Because we had made that commitment we were forced to really think about plans before we made them, and to give instruction and training in a clear systematic way. Processes were written, example emails were written, and I also made screencasts of the most difficult parts of the process.
Occasionally a clarification would be needed, but rarely. Our first worker followed the process for the core activities and pursued her own initiative on lots of others.
Here’s the interesting bit. Eventually that person left for a full time job and we recruited a different person, who is also excellent.
Bringing that second person up to speed took a grand total of 20 minutes of my time. Most of that was the finding out about her and the ways she liked to work.

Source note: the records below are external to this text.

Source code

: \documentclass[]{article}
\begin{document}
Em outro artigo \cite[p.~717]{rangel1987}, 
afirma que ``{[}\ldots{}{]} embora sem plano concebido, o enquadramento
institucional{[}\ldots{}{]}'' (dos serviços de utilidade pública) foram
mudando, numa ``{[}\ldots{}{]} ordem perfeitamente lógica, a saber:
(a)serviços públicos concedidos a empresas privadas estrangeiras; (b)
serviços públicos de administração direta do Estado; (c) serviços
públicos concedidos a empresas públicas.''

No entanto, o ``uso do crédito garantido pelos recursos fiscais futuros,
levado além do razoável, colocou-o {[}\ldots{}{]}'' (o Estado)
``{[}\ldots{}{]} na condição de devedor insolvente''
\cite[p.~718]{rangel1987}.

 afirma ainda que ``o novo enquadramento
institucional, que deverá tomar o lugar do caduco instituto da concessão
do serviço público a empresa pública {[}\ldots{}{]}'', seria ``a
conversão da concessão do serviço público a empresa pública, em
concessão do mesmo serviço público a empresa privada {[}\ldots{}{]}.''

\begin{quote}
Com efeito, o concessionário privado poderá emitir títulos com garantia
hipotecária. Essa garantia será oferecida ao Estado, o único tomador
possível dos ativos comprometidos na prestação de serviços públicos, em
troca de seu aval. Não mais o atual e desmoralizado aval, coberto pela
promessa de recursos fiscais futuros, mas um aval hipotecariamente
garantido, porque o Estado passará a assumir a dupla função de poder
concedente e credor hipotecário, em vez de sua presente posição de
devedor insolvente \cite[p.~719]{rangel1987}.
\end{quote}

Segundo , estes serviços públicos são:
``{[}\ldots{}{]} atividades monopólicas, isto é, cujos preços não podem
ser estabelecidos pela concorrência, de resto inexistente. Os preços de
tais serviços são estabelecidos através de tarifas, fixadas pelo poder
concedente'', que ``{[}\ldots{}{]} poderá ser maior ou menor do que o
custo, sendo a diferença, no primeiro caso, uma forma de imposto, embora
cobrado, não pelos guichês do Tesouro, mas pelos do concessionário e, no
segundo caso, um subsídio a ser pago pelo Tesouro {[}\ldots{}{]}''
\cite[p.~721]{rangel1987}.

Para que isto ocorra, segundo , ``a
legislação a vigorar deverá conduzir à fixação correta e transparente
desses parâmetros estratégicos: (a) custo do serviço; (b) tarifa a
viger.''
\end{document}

The rest ‘Here is the process we use, it has links to the screencasts, the logins are in this file.’
And because we had been quite so careful about documenting, and clarifying and putting instructions on blogs and wikis rather than emails and messages, the new VA was producing (excellent) work with a startlingly low level of support. (It obviously took longer than 20 minutes for her to go through the processes and documents, but not that long).
We should be clear – our remote workers have the authority to change the instructions, or do things differently, and that’s normally for a good reason. The wiki instructions that have been rewritten by three people are definitely better than the ones I wrote originally.
Making that first decision has given us a great many benefits – and I’m hoping that there are more to come – we’ll be adding staff in the near future and I suspect they will welcome the clear processes that they are going to find.